Das amerikanisch-schweizerische Organisationskomitee der Buchkonferenz an der HSG: Emily Kasak, Homer Stavely, Bozena Mierzejewska und Audrey LeGrande (v. l.). (Bild: Hanspeter Schiess)

Eigentlich ist es Bozena Mierzejewska zu verdanken, dass die 8. Internationale Konferenz des Buches im Jahr 2010 in St. Gallen abgehalten wird. Die Lehrbeauftragte der Universität St.
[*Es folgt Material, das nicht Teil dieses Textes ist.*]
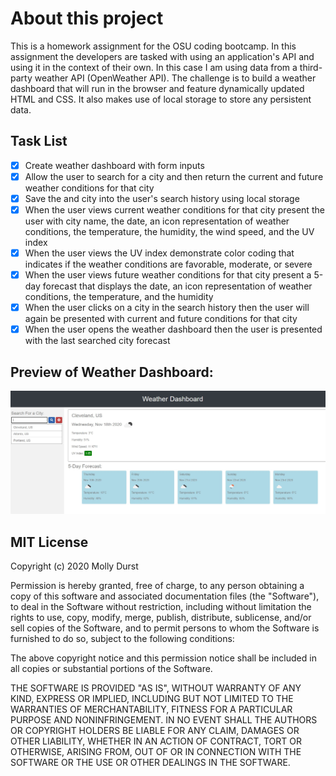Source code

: # About this project

This is a homework assignment for the OSU coding bootcamp. In this assignment the developers are tasked with using an application's API and using it in the context of their own. In this case I am using data from a third-party weather API (OpenWeather API). The challenge is to build a weather dashboard that will run in the browser and feature dynamically updated HTML and CSS. It also makes use of local storage to store any persistent data.

## Task List

- [X] Create weather dashboard with form inputs
- [X] Allow the user to search for a city and then return the current and future weather conditions for that city 
- [X] Save the and city into the user's search history using local storage
- [X] When the user views current weather conditions for that city present the user with city name, the date, an icon representation of weather conditions, the temperature, the humidity, the wind speed, and the UV index
- [X] When the user views the UV index demonstrate color coding that indicates if the weather conditions are favorable, moderate, or severe
- [X] When the user views future weather conditions for that city present a 5-day forecast that displays the date, an icon representation of weather conditions, the temperature, and the humidity
- [X] When the user clicks on a city in the search history then the user will again be presented with current and future conditions for that city
- [X] When the user opens the weather dashboard then the user is presented with the last searched city forecast

## Preview of Weather Dashboard:

![GitHub Logo](https://raw.githubusercontent.com/mdurst365/weather_dashboard/main/Assets/Capture.JPG)

## MIT License

Copyright (c) 2020 Molly Durst

Permission is hereby granted, free of charge, to any person obtaining a copy
of this software and associated documentation files (the "Software"), to deal
in the Software without restriction, including without limitation the rights
to use, copy, modify, merge, publish, distribute, sublicense, and/or sell
copies of the Software, and to permit persons to whom the Software is
furnished to do so, subject to the following conditions:

The above copyright notice and this permission notice shall be included in all
copies or substantial portions of the Software.

THE SOFTWARE IS PROVIDED "AS IS", WITHOUT WARRANTY OF ANY KIND, EXPRESS OR
IMPLIED, INCLUDING BUT NOT LIMITED TO THE WARRANTIES OF MERCHANTABILITY,
FITNESS FOR A PARTICULAR PURPOSE AND NONINFRINGEMENT. IN NO EVENT SHALL THE
AUTHORS OR COPYRIGHT HOLDERS BE LIABLE FOR ANY CLAIM, DAMAGES OR OTHER
LIABILITY, WHETHER IN AN ACTION OF CONTRACT, TORT OR OTHERWISE, ARISING FROM,
OUT OF OR IN CONNECTION WITH THE SOFTWARE OR THE USE OR OTHER DEALINGS IN THE
SOFTWARE.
Gallen war es, welche die amerikanischen Verantwortlichen der Buchkonferenz vor zwei Jahren in Washington D.C. so neugierig auf die Schweizer Stadt mit der Stiftsbibliothek machte, dass diese kurzerhand beschlossen, die jährliche Zusammenkunft von Buchexperten aus aller Welt hier abzuhalten.
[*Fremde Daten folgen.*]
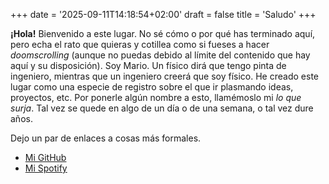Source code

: +++
date = '2025-09-11T14:18:54+02:00'
draft = false
title = 'Saludo'
+++

**¡Hola!**
Bienvenido a este lugar. No sé cómo o por qué has terminado aquí, pero echa el rato que quieras y cotillea como si fueses a hacer _doomscrolling_ (aunque no puedas debido al límite del contenido que hay aquí y su disposición). 
Soy Mario. Un físico dirá que tengo pinta de ingeniero, mientras que un ingeniero creerá que soy físico. He creado este lugar como una especie de registro sobre el que ir plasmando ideas, proyectos, etc. 
Por ponerle algún nombre a esto, llamémoslo mi _lo que surja_. Tal vez se quede en algo de un día o de una semana, o tal vez dure años. 

Dejo un par de enlaces a cosas más formales.
- [Mi GitHub](https://github.com/n0rbb)
- [Mi Spotify](https://open.spotify.com/artist/5i1khlf2pmGaybO81Qkw0V?si=ipPTDcY3STuQ0mQhoUEJyA)

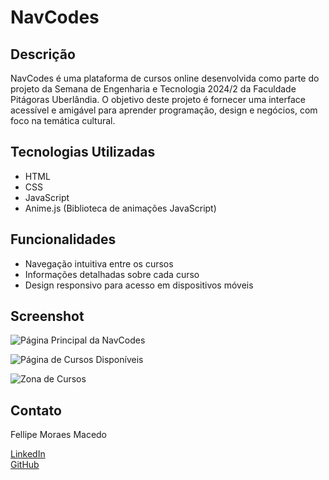 # NavCodes

## Descrição

NavCodes é uma plataforma de cursos online desenvolvida como parte do projeto da Semana de Engenharia e Tecnologia 2024/2 da Faculdade Pitágoras Uberlândia. O objetivo deste projeto é fornecer uma interface acessível e amigável para aprender programação, design e negócios, com foco na temática cultural.

## Tecnologias Utilizadas

- HTML
- CSS
- JavaScript
- Anime.js (Biblioteca de animações JavaScript)

## Funcionalidades

- Navegação intuitiva entre os cursos
- Informações detalhadas sobre cada curso
- Design responsivo para acesso em dispositivos móveis

## Screenshot

![Página Principal da NavCodes](https://github.com/user-attachments/assets/330c4488-62f8-4db8-8fca-08d19d593d2f)

![Página de Cursos Disponíveis](https://github.com/user-attachments/assets/7ce6f1ee-26de-4f70-a39e-7160c006ea40)

![Zona de Cursos](https://github.com/user-attachments/assets/8bf7a5a1-abc7-4f43-be18-a773e144d7e9)

## Contato

Fellipe Moraes Macedo

[LinkedIn](https://www.linkedin.com/in/fellipe-moraes-macedo-682b42235/)  
[GitHub](https://github.com/fellipemoraes01)
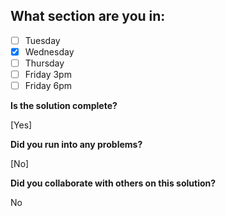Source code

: <!--
  CTP STUDENTS
  Use this pull request template to provide assignment submissions.
  If you plan on continuing to work on the code, you can open the
  pull request as a DRAFT. When done open the pull request.
-->

<!--
TITLE: Web Development Fall 2023 Wednesday 6:30pm - 9:00pm ET
 -->

## What section are you in:

- [ ] Tuesday
- [X] Wednesday
- [ ] Thursday
- [ ] Friday 3pm
- [ ] Friday 6pm

**Is the solution complete?**

[Yes]

**Did you run into any problems?**

[No]

**Did you collaborate with others on this solution?**

No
So kommt es, dass das Kompetenzzentrum Buchwissenschaft am Institut für Medien- und Kommunikationsmanagement (MCM) der HSG die diesjährige Ausgabe ausrichtet.
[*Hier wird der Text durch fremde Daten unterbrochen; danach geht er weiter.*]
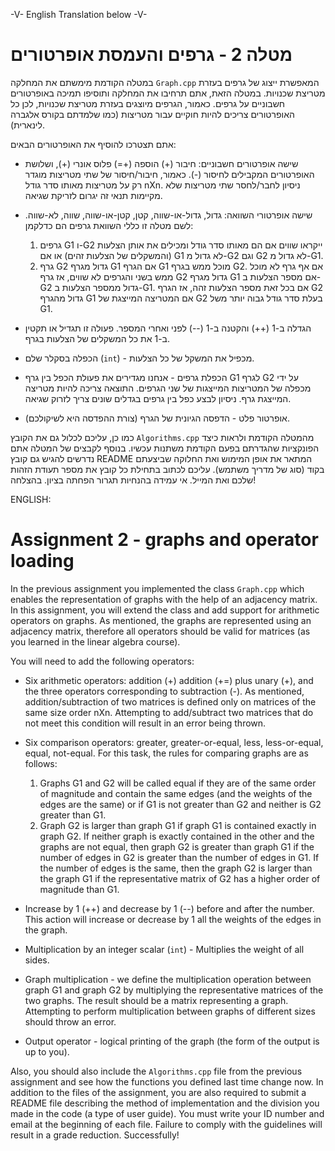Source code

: -V- English Translation below -V-

# מטלה 2 - גרפים והעמסת אופרטורים

במטלה הקודמת מימשתם את המחלקה `Graph.cpp` המאפשרת ייצוג של גרפים בעזרת מטריצת שכנויות. במטלה הזאת, אתם תרחיבו את המחלקה ותוסיפו תמיכה באופרטורים חשבוניים על גרפים.
כאמור, הגרפים מיוצגים בעזרת מטריצת שכנויות, לכן כל האופרטורים צריכים להיות חוקיים עבור מטריצות (כמו שלמדתם בקורס אלגברה לינארית).

אתם תצטרכו להוסיף את האופרטורים הבאים:

- שישה אופרטורים חשבוניים: חיבור (+) הוספה (+=) פלוס אונרי (+), ושלושת האופרטורים המקבילים לחיסור (-). כאמור, חיבור/חיסור של שתי מטריצות מוגדר רק על מטריצות מאותו סדר גודל nXn. ניסיון לחבר/לחסר שתי מטריצות שלא מקיימות תנאי זה יגרום לזריקת שגיאה.
- שישה אופרטורי השוואה: גדול, גדול-או-שווה, קטן, קטן-או-שווה, שווה, לא-שווה. לשם מטלה זו כללי השוואת גרפים הם כדלקמן:

  1. גרפים G1 ו-G2 ייקראו שווים אם הם מאותו סדר גודל ומכילים את אותן הצלעות (והמשקלים של הצלעות זהים) או אם G1 לא גדול מ-G2 וגם G2 לא גדול מ-G1.
  2. גרף G2 גדול מגרף G1 אם הגרף G1 מוכל ממש בגרף G2. אם אף גרף לא מוכל ממש בשני והגרפים לא שווים, אז גרף G2 גדול מגרף G1 אם מספר הצלעות ב-G2 גדול ממספר הצלעות ב-G1. אם בכל זאת מספר הצלעות זהה, אז הגרף G2 גדול מהגרף G1 אם המטריצה המייצגת של G2 בעלת סדר גודל גבוה יותר משל G1.

- הגדלה ב-1 (++) והקטנה ב-1 (--) לפני ואחרי המספר. פעולה זו תגדיל או תקטין ב-1 את כל המשקלים של הצלעות בגרף.
- הכפלה בסקלר שלם (`int`) - מכפיל את המשקל של כל הצלעות.
- הכפלת גרפים - אנחנו מגדירים את פעולת הכפל בין גרף G1 לגרף G2 על ידי מכפלה של המטריצות המייצגות של שני הגרפים. התוצאה צריכה להיות מטריצה המייצגת גרף. ניסיון לבצע כפל בין גרפים בגדלים שונים צריך לזרוק שגיאה.
- אופרטור פלט - הדפסה הגיונית של הגרף (צורת ההפדסה היא לשיקולכם).


כמו כן, עליכם לכלול גם את הקובץ `Algorithms.cpp` מהמטלה הקודמת ולראות כיצד הפונקציות שהגדרתם בפעם הקודמת משתנות עכשיו. בנוסף לקבצים של המטלה אתם נדרשים להגיש גם קובץ README המתאר את אופן המימוש ואת החלוקה שביצעתם בקוד (סוג של מדריך משתמש).
עליכם לכתוב בתחילת כל קובץ את מספר תעודת הזהות שלכם ואת המייל. אי עמידה בהנחיות תגרור הפחתה בציון.
בהצלחה!

ENGLISH:
# Assignment 2 - graphs and operator loading

In the previous assignment you implemented the class `Graph.cpp` which enables the representation of graphs with the help of an adjacency matrix. In this assignment, you will extend the class and add support for arithmetic operators on graphs.
As mentioned, the graphs are represented using an adjacency matrix, therefore all operators should be valid for matrices (as you learned in the linear algebra course).

You will need to add the following operators:

- Six arithmetic operators: addition (+) addition (+=) plus unary (+), and the three operators corresponding to subtraction (-). As mentioned, addition/subtraction of two matrices is defined only on matrices of the same size order nXn. Attempting to add/subtract two matrices that do not meet this condition will result in an error being thrown.
- Six comparison operators: greater, greater-or-equal, less, less-or-equal, equal, not-equal. For this task, the rules for comparing graphs are as follows:

   1. Graphs G1 and G2 will be called equal if they are of the same order of magnitude and contain the same edges (and the weights of the edges are the same) or if G1 is not greater than G2 and neither is G2 greater than G1.
   2. Graph G2 is larger than graph G1 if graph G1 is contained exactly in graph G2. If neither graph is exactly contained in the other and the graphs are not equal, then graph G2 is greater than graph G1 if the number of edges in G2 is greater than the number of edges in G1. If the number of edges is the same, then the graph G2 is larger than the graph G1 if the representative matrix of G2 has a higher order of magnitude than G1.

- Increase by 1 (++) and decrease by 1 (--) before and after the number. This action will increase or decrease by 1 all the weights of the edges in the graph.
- Multiplication by an integer scalar (`int`) - Multiplies the weight of all sides.
- Graph multiplication - we define the multiplication operation between graph G1 and graph G2 by multiplying the representative matrices of the two graphs. The result should be a matrix representing a graph. Attempting to perform multiplication between graphs of different sizes should throw an error.
- Output operator - logical printing of the graph (the form of the output is up to you).


Also, you should also include the `Algorithms.cpp` file from the previous assignment and see how the functions you defined last time change now. In addition to the files of the assignment, you are also required to submit a README file describing the method of implementation and the division you made in the code (a type of user guide).
You must write your ID number and email at the beginning of each file. Failure to comply with the guidelines will result in a grade reduction.
Successfully!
Zuerst die Stiftsbibliothek

Seit gestern halten sich also rund 130 Buchwissenschafter, Verleger, Bibliothekare, Historiker, Literaturwissenschafter und IT-Spezialisten aus Papua-Neuguinea, Israel, Kenia und vielen anderen Ländern in der Gallusstadt auf, um sich auszutauschen über das Schicksal des

Buches in einer Zeit, in der Buchstaben immer öfter auf leuchtende, elektronische Flächen statt auf Papier zu stehen kommen. Eine Herausforderung sondergleichen für ein ebenso altes wie etabliertes Produkt wie das Buch. Als erstes jedoch haben die Konferenzteilnehmer die Stiftsbibliothek besichtigt.

«E-Book – ein Jahr danach»

Dass die Buchbranche in Bewegung ist, zeigen die Titel der Präsentationen an der Konferenz, die den Gedankenaustausch zwischen

Experten verschiedenster Bereiche zum Ziel hat: «Der digitale Raum – Wachstumschance oder existenzielle Bedrohung?», «E-Book – ein Jahr danach», «Der instabile Text», aber auch Exotisches wie «Aktuelle Trends im Verlegen von Schulbüchern in der Subsahara».

Erkenntnisse zusammenführen

Der Einfluss der Universität St. Gallen wird insofern spürbar sein, als der St.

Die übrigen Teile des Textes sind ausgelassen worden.